(Instructions to follow)
The lines from the one with "to your inventory" through the last line below are to be copied exactly; no other lines are to be returned.
******
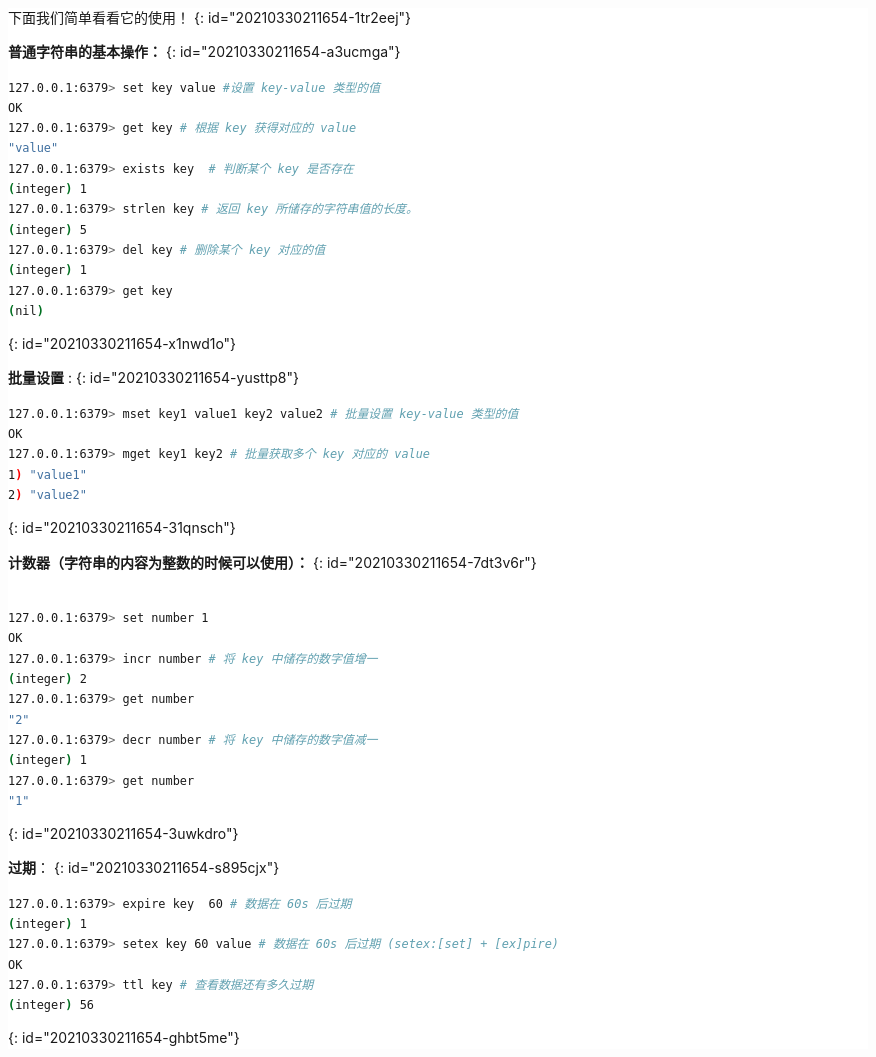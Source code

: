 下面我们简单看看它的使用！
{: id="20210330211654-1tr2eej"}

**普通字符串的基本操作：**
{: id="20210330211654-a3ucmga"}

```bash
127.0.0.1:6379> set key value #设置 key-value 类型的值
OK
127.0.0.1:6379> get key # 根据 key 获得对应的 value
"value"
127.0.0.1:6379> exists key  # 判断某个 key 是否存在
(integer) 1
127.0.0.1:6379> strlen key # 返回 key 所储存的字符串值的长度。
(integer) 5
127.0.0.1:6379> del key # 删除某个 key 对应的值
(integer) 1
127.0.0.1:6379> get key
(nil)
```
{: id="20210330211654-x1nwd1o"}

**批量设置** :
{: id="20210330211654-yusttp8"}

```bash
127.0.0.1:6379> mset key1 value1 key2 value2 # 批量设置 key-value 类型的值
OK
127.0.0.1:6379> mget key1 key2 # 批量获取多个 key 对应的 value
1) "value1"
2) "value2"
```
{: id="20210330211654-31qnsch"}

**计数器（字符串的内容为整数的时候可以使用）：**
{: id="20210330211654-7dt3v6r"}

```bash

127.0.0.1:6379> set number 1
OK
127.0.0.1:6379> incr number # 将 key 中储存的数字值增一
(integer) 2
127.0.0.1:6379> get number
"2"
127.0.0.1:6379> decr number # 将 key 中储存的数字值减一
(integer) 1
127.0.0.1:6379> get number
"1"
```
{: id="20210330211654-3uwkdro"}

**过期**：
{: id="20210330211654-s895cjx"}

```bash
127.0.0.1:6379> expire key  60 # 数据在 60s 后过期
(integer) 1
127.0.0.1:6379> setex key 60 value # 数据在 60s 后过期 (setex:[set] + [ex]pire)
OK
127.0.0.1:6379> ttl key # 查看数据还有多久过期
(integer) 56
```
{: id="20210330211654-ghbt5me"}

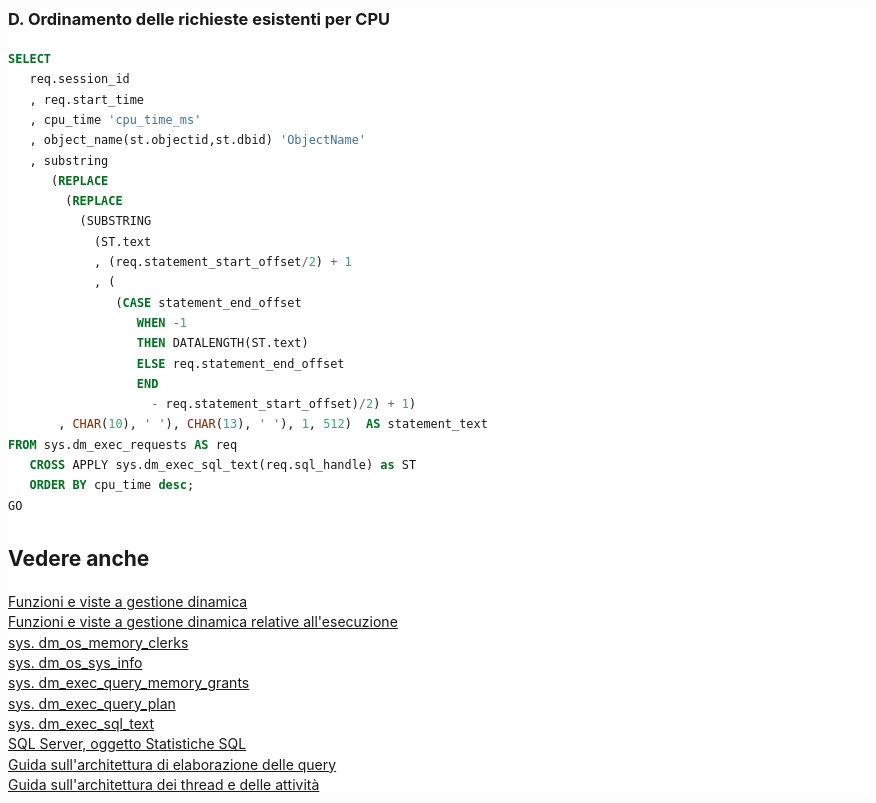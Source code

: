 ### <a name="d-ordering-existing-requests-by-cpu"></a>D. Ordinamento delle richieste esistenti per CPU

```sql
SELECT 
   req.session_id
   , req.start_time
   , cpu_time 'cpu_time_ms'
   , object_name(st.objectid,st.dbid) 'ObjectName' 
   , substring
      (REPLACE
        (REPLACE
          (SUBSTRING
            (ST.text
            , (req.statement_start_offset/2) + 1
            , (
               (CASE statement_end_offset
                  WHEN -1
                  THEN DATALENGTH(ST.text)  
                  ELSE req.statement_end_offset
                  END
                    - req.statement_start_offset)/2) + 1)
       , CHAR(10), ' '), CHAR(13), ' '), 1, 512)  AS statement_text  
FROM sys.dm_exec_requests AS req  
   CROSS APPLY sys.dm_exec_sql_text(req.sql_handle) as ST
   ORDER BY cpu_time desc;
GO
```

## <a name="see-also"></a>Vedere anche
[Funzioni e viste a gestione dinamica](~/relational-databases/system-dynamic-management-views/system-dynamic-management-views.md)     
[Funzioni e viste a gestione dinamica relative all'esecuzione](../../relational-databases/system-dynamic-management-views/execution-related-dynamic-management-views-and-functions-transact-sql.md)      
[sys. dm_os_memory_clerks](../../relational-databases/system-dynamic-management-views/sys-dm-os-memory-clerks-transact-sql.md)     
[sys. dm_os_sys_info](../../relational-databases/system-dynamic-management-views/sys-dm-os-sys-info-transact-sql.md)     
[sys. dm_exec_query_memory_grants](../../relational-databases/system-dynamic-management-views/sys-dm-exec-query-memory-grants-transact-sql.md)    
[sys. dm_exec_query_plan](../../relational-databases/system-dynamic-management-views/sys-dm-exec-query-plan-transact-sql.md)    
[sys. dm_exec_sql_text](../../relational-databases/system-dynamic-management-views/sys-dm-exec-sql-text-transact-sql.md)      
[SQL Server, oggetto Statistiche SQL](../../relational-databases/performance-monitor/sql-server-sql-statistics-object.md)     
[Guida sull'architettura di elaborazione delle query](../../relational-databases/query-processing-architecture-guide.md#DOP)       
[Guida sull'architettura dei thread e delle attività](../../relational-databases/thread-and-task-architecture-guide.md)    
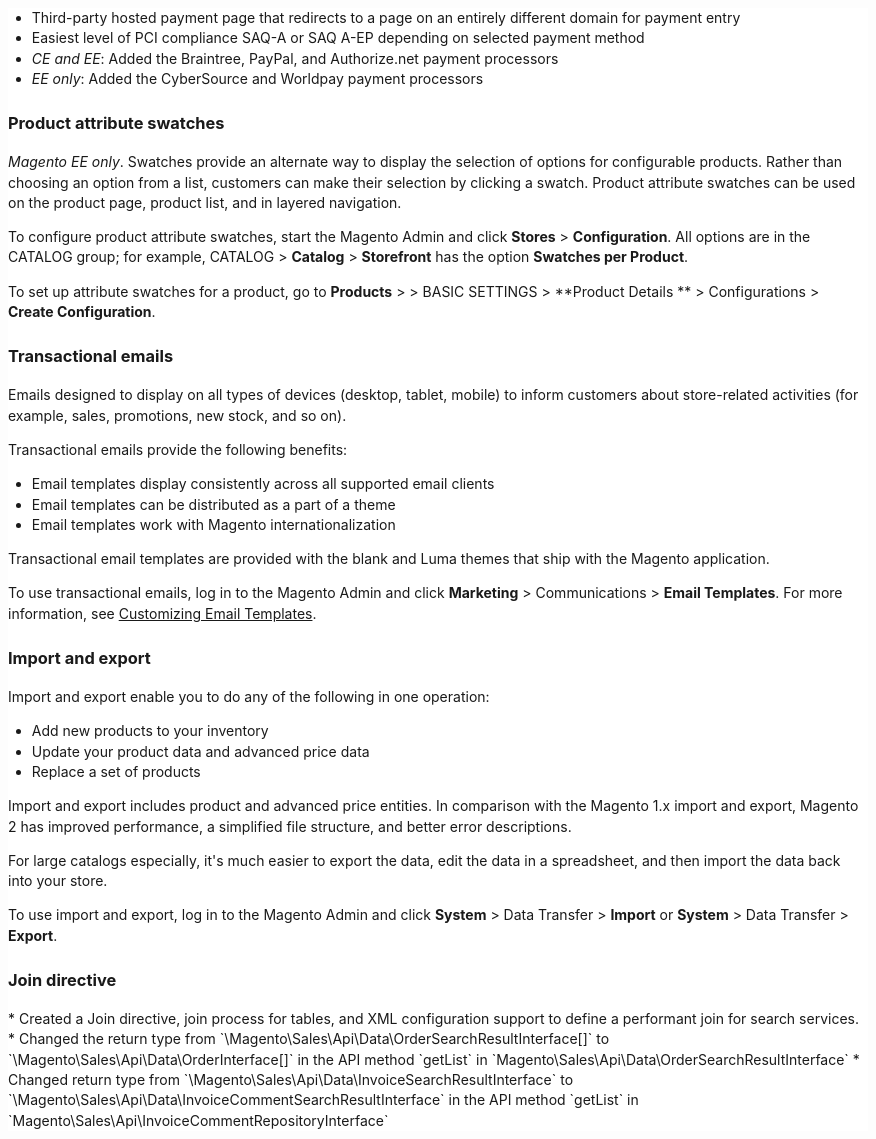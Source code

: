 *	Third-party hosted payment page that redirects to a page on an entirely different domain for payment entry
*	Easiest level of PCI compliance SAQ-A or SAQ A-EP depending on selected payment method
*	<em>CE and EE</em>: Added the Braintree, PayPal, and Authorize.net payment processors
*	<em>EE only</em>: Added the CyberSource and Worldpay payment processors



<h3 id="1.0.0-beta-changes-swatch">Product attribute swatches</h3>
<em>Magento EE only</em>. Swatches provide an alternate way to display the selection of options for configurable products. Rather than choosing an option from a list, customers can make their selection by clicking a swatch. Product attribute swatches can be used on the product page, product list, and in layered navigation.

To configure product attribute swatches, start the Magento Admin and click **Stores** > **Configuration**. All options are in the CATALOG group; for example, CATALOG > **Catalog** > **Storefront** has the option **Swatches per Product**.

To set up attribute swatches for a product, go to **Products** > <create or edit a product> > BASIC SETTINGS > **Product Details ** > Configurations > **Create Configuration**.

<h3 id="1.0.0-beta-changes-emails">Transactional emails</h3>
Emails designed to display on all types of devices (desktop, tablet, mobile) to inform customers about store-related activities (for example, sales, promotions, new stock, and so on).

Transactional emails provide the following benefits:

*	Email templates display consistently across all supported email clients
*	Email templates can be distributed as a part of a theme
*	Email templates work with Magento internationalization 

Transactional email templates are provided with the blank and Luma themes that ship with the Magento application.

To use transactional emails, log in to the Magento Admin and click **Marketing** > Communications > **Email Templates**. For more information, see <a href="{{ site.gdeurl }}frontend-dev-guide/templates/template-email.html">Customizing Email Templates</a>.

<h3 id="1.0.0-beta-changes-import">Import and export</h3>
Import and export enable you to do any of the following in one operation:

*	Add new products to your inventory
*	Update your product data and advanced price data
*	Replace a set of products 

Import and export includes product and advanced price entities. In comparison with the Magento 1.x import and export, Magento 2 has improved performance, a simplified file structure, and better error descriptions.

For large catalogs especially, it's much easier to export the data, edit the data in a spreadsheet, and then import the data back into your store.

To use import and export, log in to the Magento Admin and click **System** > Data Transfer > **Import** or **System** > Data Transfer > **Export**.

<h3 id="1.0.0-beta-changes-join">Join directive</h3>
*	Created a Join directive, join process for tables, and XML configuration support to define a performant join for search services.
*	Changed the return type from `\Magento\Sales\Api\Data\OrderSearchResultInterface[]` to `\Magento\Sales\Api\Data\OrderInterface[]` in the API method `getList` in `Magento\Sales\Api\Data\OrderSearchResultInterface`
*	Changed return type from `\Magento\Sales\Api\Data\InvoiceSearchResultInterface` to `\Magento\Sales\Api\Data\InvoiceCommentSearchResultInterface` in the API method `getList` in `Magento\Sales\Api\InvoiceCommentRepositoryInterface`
******
(Exercise answer)
*	Add new products to your inventory
*	Update your product data and advanced price data
*	Replace a set of products 

Import and export includes product and advanced price entities. In comparison with the Magento 1.x import and export, Magento 2 has improved performance, a simplified file structure, and better error descriptions.

For large catalogs especially, it's much easier to export the data, edit the data in a spreadsheet, and then import the data back into your store.

To use import and export, log in to the Magento Admin and click **System** > Data Transfer > **Import** or **System** > Data Transfer > **Export**.

<h3 id="1.0.0-beta-changes-join">Join directive</h3>
*	Created a Join directive, join process for tables, and XML configuration support to define a performant join for search services.
*	Changed the return type from `\Magento\Sales\Api\Data\OrderSearchResultInterface[]` to `\Magento\Sales\Api\Data\OrderInterface[]` in the API method `getList` in `Magento\Sales\Api\Data\OrderSearchResultInterface`
*	Changed return type from `\Magento\Sales\Api\Data\InvoiceSearchResultInterface` to `\Magento\Sales\Api\Data\InvoiceCommentSearchResultInterface` in the API method `getList` in `Magento\Sales\Api\InvoiceCommentRepositoryInterface`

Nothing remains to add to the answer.